Porting an old fortran program to work with python+numpy

Question

I am supposed to be doing research with this huge Fortran 77 program (which I recently ported to Fortran 90 superficially). It is a very old piece of software used for modeling using finite element methods.

It is a monstrosity. It is roughly 240,000 lines.
Since it began its life in Fortran 77, it uses some really dirty hacks for dynamic memory allocation; basically it uses the functions from the C standard library, mixed programming with C and Fortran. I am yet to fully grasp how allocation works. The program is built to be easily extendable by the user, and the user generally needs to allocate some globally accessible arrays for later use. This is done by having an array of memory addresses, which point to the beginning addresses of dynamically allocable arrays. Of course, which element of the address array pointing to which information all depends on conventions which has to be learned by the user, before one can start to really program. There are two address arrays, one for integers, and the other for floating points.
By dirty hacks, I mean inconsistent ones. For example an update in the optimization algorithm of the GNU compilers caused the program to exit with random memory leaks.
The program is far from elegant. Global variable names are generally short (3-4 characters) and cryptic. Passing data across routines is of course accomplished by using common blocks, which include all program switches, and the aforementioned arrays.
The usage of the program is roughly like that of an interactive shell, albeit a stupid one. First, an input file is read by the program itself, then per choice, the user is dropped into a pseudo-shell, in which the user has to type 4 character wide commands, followed by the parameters. The parser then parses the command, and corresponding subroutine is called with the parameters. You would guess that there is a loop structure in this pseudo-parser (a goto bonanza, rather) which wraps the subroutine behavior in a manner more complex than it should be in the 21st century.
The format of the input file is the same (commands, then parameters), since it is the same parser. But the syntax is not really consistent (by that, I mean it lacks control structures, and some commands cause the finite state machine to do behavior that contradict with other commands; it lacks definite grammar), time to time causing the end user to discover pitfalls. The user must learn these pitfalls by experience; I did not see them in any documentation of the program.
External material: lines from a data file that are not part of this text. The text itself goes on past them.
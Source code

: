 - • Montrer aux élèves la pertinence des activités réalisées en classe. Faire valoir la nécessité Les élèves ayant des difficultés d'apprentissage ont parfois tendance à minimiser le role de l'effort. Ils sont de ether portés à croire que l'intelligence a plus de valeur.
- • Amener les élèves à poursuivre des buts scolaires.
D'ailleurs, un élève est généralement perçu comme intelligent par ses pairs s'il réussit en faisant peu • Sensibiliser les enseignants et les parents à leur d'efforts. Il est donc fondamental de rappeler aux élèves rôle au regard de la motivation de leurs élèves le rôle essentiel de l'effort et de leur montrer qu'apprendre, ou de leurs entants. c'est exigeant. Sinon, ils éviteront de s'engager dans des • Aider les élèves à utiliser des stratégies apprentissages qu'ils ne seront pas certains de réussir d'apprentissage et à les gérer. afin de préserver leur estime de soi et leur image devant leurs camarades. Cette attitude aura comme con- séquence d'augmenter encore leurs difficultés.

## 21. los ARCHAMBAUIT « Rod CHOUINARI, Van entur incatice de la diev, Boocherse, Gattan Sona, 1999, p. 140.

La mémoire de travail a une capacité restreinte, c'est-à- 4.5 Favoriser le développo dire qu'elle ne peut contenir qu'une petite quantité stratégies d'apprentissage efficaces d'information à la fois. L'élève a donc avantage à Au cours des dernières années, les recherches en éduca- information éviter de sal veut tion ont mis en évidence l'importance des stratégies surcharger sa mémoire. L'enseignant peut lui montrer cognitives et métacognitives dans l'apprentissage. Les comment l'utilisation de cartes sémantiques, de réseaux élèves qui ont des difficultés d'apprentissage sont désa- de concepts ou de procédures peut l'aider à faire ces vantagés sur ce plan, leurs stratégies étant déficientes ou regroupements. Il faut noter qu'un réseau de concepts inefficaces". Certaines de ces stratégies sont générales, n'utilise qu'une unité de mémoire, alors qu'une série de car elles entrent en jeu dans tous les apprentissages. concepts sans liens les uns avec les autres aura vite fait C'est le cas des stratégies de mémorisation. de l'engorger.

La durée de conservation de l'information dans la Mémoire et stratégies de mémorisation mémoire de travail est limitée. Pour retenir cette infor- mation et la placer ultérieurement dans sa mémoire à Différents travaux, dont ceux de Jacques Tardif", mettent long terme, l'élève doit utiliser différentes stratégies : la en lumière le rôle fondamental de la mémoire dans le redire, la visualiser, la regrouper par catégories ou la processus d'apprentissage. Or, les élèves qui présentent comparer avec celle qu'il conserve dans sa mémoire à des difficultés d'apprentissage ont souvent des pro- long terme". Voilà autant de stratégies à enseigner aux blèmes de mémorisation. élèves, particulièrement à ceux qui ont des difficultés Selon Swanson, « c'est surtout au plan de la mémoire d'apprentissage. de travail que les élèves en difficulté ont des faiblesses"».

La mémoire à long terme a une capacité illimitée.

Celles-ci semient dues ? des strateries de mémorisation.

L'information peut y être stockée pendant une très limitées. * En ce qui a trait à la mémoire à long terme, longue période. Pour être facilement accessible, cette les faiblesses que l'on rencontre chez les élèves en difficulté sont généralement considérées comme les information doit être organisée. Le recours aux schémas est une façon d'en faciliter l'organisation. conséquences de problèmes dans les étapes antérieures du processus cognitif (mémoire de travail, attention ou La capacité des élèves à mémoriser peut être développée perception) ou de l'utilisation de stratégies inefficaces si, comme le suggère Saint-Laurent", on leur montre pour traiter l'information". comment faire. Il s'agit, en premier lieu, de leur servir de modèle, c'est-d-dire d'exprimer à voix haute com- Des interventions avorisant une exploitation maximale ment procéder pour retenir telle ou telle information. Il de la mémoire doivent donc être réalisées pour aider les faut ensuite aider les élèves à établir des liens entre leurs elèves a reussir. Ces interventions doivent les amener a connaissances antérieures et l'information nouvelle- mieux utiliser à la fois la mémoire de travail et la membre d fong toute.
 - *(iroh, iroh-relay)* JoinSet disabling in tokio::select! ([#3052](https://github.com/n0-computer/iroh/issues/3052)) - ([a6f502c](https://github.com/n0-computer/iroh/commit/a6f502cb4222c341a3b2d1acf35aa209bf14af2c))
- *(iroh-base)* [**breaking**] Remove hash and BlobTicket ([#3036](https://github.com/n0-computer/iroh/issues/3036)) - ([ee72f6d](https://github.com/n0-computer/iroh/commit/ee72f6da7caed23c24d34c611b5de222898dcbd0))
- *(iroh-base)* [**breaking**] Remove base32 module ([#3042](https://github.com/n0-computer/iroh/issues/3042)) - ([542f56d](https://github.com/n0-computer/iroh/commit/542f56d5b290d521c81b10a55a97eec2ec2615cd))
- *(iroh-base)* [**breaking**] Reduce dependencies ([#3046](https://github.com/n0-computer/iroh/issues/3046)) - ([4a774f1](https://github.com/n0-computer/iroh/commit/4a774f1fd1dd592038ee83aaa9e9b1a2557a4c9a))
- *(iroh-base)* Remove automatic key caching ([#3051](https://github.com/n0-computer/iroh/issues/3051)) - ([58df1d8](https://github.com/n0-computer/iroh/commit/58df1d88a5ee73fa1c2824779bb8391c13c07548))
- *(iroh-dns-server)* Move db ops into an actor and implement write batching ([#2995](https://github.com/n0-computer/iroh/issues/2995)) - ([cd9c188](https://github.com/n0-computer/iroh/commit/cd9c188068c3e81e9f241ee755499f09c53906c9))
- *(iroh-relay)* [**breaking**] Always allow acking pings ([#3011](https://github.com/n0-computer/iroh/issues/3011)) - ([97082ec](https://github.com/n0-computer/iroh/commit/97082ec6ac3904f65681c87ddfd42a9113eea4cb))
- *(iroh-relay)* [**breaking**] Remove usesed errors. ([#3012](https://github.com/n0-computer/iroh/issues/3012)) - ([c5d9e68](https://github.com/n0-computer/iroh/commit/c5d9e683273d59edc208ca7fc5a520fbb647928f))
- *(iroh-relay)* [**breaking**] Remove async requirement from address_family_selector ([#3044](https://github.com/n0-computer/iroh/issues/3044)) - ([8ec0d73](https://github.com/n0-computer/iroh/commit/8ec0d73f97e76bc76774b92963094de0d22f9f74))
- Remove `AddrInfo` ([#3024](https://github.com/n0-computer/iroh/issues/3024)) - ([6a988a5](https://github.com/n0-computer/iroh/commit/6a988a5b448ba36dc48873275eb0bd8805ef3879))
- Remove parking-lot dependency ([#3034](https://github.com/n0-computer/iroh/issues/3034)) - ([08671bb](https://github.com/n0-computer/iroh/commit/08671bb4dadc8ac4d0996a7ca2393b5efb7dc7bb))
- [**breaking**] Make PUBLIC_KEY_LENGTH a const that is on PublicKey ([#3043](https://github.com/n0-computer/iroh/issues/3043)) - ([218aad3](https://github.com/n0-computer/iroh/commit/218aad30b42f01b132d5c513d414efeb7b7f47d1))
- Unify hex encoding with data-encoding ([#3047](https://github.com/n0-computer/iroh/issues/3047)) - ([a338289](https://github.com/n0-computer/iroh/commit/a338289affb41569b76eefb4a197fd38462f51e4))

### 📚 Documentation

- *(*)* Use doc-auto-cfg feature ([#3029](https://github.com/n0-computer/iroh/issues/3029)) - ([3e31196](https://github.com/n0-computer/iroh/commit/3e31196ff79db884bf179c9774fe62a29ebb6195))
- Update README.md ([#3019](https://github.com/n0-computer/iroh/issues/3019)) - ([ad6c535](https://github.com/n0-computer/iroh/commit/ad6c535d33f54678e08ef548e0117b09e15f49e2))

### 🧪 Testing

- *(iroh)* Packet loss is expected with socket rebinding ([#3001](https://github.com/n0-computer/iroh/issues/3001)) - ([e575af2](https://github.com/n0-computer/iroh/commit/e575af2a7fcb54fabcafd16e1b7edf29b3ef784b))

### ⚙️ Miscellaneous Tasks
This is a problem that can easily be avoided with python, and it is not even necessary to implement a parser.

What I want to do:

Port parts of the program into python, namely the parts that don't have anything to do with numerical computation. This includes
- cleaning up and abstracting the API with an OOP approach in python,
- giving meaningful variable names,
- migrating dynamic allocation to either numpy or Fortran 90 and losing the C part,
- migrating non-numerical execution to python, and wrap the numerical objects using f2py, so there is no loss in performance. Have I told that the program is damn fast in its current state? Hopefully porting the calls to numerical subroutines and I/O to python will not slow it down to an impractical level (or will it?).
- Making use of python's interactive shell as a replacement for the pseudo-shell. This way, there will not be any inconsistencies for the end user. The aforementioned commands will be simply replaced by functions defined in python. This will allow the user to actually access the data. Plus, the user will be able to extend the program without going to deep.

What I wonder:

Is f2py suitable and up-to this task of wrapping numerous subroutines and common blocks without any confusion? I have only seen single-file examples on the net for f2py; I know that numpy has used it to wrap LAPACK and stuff, but I need reassurance that f2py is a tool consistent enough for this task.
Whether there are any suggestions on the general strategy that I should follow, or pitfalls I should avoid.
How can & should I implement a system in this python-wrapped Fortran 90 environment, so that I will be able to modify (allocate and assign) globally accessible arrays and variables inside fortran routines. This should preferably omit address arrays and I should preferably be able to inject verbal representations into the namespaces. These variables should preferably be accessible inside both python and fortran.

Notes:

I may have been asking for too much, something beyond the boundaries of the possible realm. In this case, please forgive me for I am a beginner with this aspect of programming; and don't hesitate to correct me.
The "program" I have been talking about is open source but it is commercial and the license does not allow its distribution, so I decided not to mention its name. However, you could deduce it from the 2nd sentence and the description I gave throughout.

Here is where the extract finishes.